From: David Dai <davidai@google.com>
To: Saravana Kannan <saravanak@google.com>
Cc: Dietmar Eggemann <dietmar.eggemann@arm.com>,
Ingo Molnar <mingo@redhat.com>,
Peter Zijlstra <peterz@infradead.org>,
Juri Lelli <juri.lelli@redhat.com>,
Vincent Guittot <vincent.guittot@linaro.org>,
Steven Rostedt <rostedt@goodmis.org>,
Ben Segall <bsegall@google.com>, Mel Gorman <mgorman@suse.de>,
Daniel Bristot de Oliveira <bristot@redhat.com>,
Valentin Schneider <vschneid@redhat.com>,
kernel-team@android.com, linux-kernel@vger.kernel.org
Subject: Re: [RFC PATCH 1/6] sched/fair: Add util_guest for tasks
Date: Wed, 5 Apr 2023 16:36:04 -0700 [thread overview]

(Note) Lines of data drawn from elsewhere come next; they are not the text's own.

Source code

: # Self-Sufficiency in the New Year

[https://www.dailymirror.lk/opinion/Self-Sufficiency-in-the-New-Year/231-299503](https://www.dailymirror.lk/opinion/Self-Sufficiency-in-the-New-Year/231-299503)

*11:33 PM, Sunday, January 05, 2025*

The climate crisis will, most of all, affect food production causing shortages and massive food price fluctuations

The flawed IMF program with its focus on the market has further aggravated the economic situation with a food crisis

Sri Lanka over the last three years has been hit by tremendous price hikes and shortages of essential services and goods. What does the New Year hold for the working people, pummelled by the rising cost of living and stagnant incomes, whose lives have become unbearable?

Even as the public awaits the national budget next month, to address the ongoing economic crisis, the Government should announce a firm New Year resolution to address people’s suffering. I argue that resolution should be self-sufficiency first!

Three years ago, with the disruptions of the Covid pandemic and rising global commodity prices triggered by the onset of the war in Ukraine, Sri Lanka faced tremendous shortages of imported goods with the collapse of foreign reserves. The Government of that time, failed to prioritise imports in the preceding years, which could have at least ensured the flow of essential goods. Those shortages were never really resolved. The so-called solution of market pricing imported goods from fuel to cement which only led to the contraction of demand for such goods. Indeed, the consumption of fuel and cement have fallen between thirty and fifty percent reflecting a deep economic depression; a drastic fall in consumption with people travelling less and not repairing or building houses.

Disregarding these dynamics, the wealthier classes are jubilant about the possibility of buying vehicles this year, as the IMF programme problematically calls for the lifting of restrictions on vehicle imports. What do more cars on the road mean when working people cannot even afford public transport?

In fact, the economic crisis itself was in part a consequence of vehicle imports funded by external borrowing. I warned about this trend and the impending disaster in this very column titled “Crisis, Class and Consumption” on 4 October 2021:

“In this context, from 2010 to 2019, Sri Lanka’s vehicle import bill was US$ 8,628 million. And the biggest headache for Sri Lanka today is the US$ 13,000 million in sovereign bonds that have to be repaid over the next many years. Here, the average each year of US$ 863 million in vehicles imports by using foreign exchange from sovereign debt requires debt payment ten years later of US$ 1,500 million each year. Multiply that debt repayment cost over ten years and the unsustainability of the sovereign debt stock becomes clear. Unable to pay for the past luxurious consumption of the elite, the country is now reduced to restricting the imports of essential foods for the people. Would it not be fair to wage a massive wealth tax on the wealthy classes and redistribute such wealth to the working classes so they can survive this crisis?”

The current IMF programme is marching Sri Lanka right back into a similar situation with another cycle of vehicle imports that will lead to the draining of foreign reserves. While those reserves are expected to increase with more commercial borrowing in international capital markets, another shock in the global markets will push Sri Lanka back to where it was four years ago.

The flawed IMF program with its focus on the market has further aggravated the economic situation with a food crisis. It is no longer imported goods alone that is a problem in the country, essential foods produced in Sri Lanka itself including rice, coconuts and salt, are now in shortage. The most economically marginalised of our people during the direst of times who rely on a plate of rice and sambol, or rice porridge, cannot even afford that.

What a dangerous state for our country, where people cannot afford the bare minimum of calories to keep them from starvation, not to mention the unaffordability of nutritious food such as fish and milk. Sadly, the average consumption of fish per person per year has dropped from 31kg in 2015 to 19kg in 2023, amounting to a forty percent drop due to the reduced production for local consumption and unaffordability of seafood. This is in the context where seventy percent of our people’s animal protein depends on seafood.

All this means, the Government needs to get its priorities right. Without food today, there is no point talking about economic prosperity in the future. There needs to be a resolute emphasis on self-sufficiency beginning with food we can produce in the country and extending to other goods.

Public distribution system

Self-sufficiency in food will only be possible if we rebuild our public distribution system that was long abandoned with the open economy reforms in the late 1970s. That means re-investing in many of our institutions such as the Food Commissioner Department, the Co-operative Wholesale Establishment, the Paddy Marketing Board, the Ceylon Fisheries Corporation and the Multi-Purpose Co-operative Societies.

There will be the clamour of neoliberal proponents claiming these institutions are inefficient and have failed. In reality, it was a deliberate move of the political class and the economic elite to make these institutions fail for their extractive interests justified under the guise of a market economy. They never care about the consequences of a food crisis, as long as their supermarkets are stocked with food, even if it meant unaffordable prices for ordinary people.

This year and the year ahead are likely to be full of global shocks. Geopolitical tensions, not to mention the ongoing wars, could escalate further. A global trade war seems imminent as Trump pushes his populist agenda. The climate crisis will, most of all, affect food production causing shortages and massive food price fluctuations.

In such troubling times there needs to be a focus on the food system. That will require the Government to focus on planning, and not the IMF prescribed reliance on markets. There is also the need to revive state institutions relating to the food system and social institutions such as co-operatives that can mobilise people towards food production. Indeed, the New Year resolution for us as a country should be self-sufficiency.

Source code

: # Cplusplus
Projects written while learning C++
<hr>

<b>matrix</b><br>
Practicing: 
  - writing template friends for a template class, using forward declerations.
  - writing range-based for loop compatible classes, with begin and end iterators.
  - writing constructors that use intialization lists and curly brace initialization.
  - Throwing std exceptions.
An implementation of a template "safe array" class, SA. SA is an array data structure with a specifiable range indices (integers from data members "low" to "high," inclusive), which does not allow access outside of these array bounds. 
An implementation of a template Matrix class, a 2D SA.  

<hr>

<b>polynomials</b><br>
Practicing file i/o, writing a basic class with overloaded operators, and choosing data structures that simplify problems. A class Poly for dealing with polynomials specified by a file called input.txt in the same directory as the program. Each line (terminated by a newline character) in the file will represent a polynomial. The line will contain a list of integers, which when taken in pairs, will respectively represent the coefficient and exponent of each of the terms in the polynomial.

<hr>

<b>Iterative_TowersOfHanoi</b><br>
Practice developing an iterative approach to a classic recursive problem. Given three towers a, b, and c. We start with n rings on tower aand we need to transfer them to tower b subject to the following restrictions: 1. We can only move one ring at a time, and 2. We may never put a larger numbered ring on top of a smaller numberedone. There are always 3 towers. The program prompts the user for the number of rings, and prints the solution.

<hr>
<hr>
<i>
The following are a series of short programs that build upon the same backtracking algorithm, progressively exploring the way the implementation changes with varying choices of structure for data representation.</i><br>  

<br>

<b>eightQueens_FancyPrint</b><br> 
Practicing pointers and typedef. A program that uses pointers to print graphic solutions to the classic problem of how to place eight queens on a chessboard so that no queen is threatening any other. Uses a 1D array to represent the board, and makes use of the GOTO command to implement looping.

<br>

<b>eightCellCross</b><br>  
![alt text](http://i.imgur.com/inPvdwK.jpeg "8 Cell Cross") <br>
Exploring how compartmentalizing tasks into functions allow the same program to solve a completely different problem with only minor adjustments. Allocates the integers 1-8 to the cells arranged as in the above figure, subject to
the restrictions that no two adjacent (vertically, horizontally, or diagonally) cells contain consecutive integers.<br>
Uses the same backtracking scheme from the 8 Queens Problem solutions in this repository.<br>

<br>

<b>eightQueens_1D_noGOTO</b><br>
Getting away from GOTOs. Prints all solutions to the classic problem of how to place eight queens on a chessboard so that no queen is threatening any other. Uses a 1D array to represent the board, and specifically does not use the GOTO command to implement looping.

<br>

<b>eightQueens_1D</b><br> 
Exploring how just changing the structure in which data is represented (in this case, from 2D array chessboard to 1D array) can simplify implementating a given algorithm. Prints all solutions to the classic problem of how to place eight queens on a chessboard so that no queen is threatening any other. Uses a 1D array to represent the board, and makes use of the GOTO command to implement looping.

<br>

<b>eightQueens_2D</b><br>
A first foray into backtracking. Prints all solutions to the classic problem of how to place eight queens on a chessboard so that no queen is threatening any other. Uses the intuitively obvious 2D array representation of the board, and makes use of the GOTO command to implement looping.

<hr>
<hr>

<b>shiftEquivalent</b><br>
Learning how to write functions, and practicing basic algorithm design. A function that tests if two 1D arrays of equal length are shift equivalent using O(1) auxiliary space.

Message-ID: <CABN1KC+BwYM1uYexL+RDcWzhSo-0n0yZHB_thpRdv4FiQNJr-g@mail.gmail.com> (raw)
In-Reply-To: <CAGETcx_3h9_+y91EfhDMk-gPdRLA3mhdiX2AksN6xHZha7U_mw@mail.gmail.com>
On Wed, Apr 5, 2023 at 2:43 PM Saravana Kannan <saravanak@google.com> wrote:
>
> On Wed, Apr 5, 2023 at 3:50 AM Dietmar Eggemann
> <dietmar.eggemann@arm.com> wrote:
> >
> > On 04/04/2023 03:11, David Dai wrote:
> > > On Mon, Apr 3, 2023 at 4:40 AM Dietmar Eggemann
> > > <dietmar.eggemann@arm.com> wrote:
> > >>
> > >> Hi David,
> > > Hi Dietmar, thanks for your comments.
> > >>
> > >> On 31/03/2023 00:43, David Dai wrote:
> >
> > [...]
> >
> > >>> diff --git a/kernel/sched/fair.c b/kernel/sched/fair.c
> > >>> index 6986ea31c984..998649554344 100644
> > >>> --- a/kernel/sched/fair.c
> > >>> +++ b/kernel/sched/fair.c
> > >>> @@ -4276,14 +4276,16 @@ static int newidle_balance(struct rq *this_rq, struct rq_flags *rf);
> > >>>
> > >>> static inline unsigned long task_util(struct task_struct *p)
> > >>> {
> > >>> - return READ_ONCE(p->se.avg.util_avg);
> > >>> + return max(READ_ONCE(p->se.avg.util_avg),
> > >>> + READ_ONCE(p->se.avg.util_guest));
> > >>> }
> > >>>
> > >>> static inline unsigned long _task_util_est(struct task_struct *p)
> > >>> {
> > >>> struct util_est ue = READ_ONCE(p->se.avg.util_est);
> > >>>
> > >>> - return max(ue.ewma, (ue.enqueued & ~UTIL_AVG_UNCHANGED));
> > >>> + return max_t(unsigned long, READ_ONCE(p->se.avg.util_guest),
> > >>> + max(ue.ewma, (ue.enqueued & ~UTIL_AVG_UNCHANGED)));
> > >>> }
> > >>
> > >> I can't see why the existing p->uclamp_req[UCLAMP_MIN].value can't be
> > >> used here instead p->se.avg.util_guest.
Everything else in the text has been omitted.